The oldest tree I ever met was a craggy and shaggy sycamore that lived a few miles from my childhood home. Our Girl Scout troop visited it once, probably in the late 1960s. We were told then that it was either the oldest or the largest tree in the state. Or was it the country? I forget. I remember that its arms stretched over the front yard of a farmhouse that was otherwise surrounded by cornfields. One huge branch almost touched the ground. We could have climbed up and sat on it, but we were warned against doing so. Someone was worried that the branch would break off under our weight. Being an avid tree climber myself, I was disappointed. The tree was great to look at. But I longed to clamber over that one branch and to sit among its massive leaves for a while. I would have been careful. I wouldn’t have broken it.
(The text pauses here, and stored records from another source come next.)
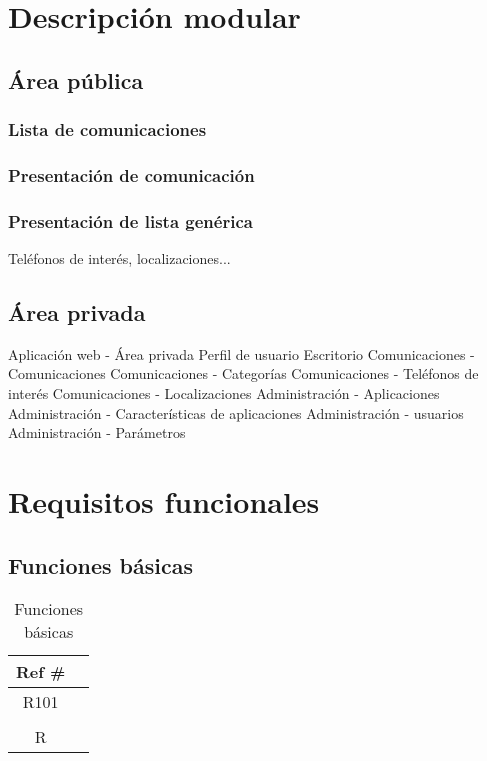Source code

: \section{Descripción modular}

\subsection{Área pública}

\subsubsection{Lista de comunicaciones}
\subsubsection{Presentación de comunicación}
\subsubsection{Presentación de lista genérica}
Teléfonos de interés, localizaciones...

\subsection{Área privada}
Aplicación web - Área privada
Perfil de usuario
Escritorio
Comunicaciones - Comunicaciones
Comunicaciones - Categorías
Comunicaciones - Teléfonos de interés
Comunicaciones - Localizaciones
Administración - Aplicaciones
Administración - Características de aplicaciones
Administración - usuarios
Administración - Parámetros

\section{Requisitos funcionales}

\subsection{Funciones básicas}
\begin{table}[ht]
    \centering
    \begin{tabularx}{\textwidth}{|cX|}
    \rowcolor[HTML]{9B9B9B} 
    {\color[HTML]{FFFFFF} Ref \#} &
      \multicolumn{1}{l}{\cellcolor[HTML]{9B9B9B}{\color[HTML]{FFFFFF} Función}} \\ \hline
    R101\label{R101} &  \\
         &  \\
    R    &  \\ \hline
    \end{tabularx}
    \caption{Funciones básicas}
    \label{cuadro:funciones-basicas }
\end{table}

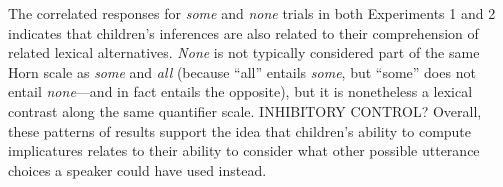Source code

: \documentclass[10pt,letterpaper]{article}
\begin{document}
The correlated responses for \emph{some} and \emph{none} trials in both Experiments 1 and 2 indicates that children's inferences are also related to their comprehension of related lexical alternatives. \emph{None} is not typically considered part of the same Horn scale as \emph{some} and \emph{all} (because ``all'' entails \emph{some}, but ``some'' does not entail \emph{none}---and in fact entails the opposite), but it is nonetheless a lexical contrast along the same quantifier scale. INHIBITORY CONTROL? Overall, these patterns of results support the idea that children's ability to compute implicatures relates to their ability to consider what other possible utterance choices a speaker could have used instead.  








\end{document}
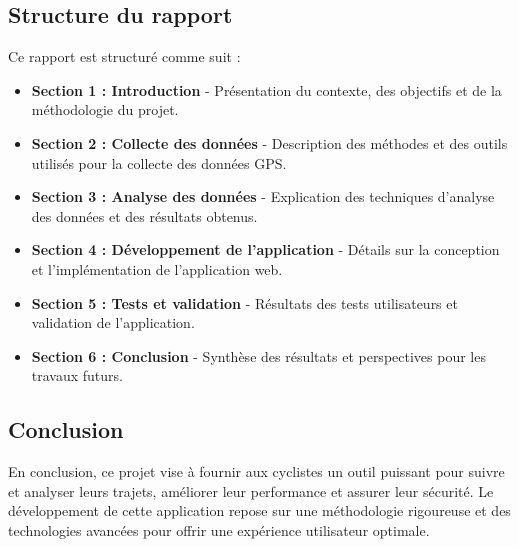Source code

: \subsection{Structure du rapport}

Ce rapport est structuré comme suit :
\begin{itemize}
    \item \textbf{Section 1 : Introduction} - Présentation du contexte, des objectifs et de la méthodologie du projet.
    \item \textbf{Section 2 : Collecte des données} - Description des méthodes et des outils utilisés pour la collecte des données GPS.
    \item \textbf{Section 3 : Analyse des données} - Explication des techniques d'analyse des données et des résultats obtenus.
    \item \textbf{Section 4 : Développement de l'application} - Détails sur la conception et l'implémentation de l'application web.
    \item \textbf{Section 5 : Tests et validation} - Résultats des tests utilisateurs et validation de l'application.
    \item \textbf{Section 6 : Conclusion} - Synthèse des résultats et perspectives pour les travaux futurs.
\end{itemize}

\subsection{Conclusion}

En conclusion, ce projet vise à fournir aux cyclistes un outil puissant pour suivre et analyser leurs trajets, améliorer leur performance et assurer leur sécurité. Le développement de cette application repose sur une méthodologie rigoureuse et des technologies avancées pour offrir une expérience utilisateur optimale.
Fast forward, forty years. Now most of the cornfields are gone from this area. They’ve been replaced by a four-lane highway, strips of businesses and eateries, and a road leading to the Old Sycamore Industrial Park. It’s ridiculous. I feel a sense of indignation whenever I pass by the intersection.
I voiced this opinion to a childhood friend recently, as he and I were riding along the main road. “It’s too bad that the only legacies left of the tree are its name and its picture on that stupid sign,” I said.
“What are you talking about? The tree’s still there,” he said.
“No, really? I assumed it had fallen down or had been plowed under.”
We made a quick turn onto Old Tree Drive, passed a few faceless facades of warehouses, and then turned left into a small parking lot. Sure enough, there they both still stood: the farmhouse and the sycamore tree. I was amazed. The developers had chosen to leave them alone.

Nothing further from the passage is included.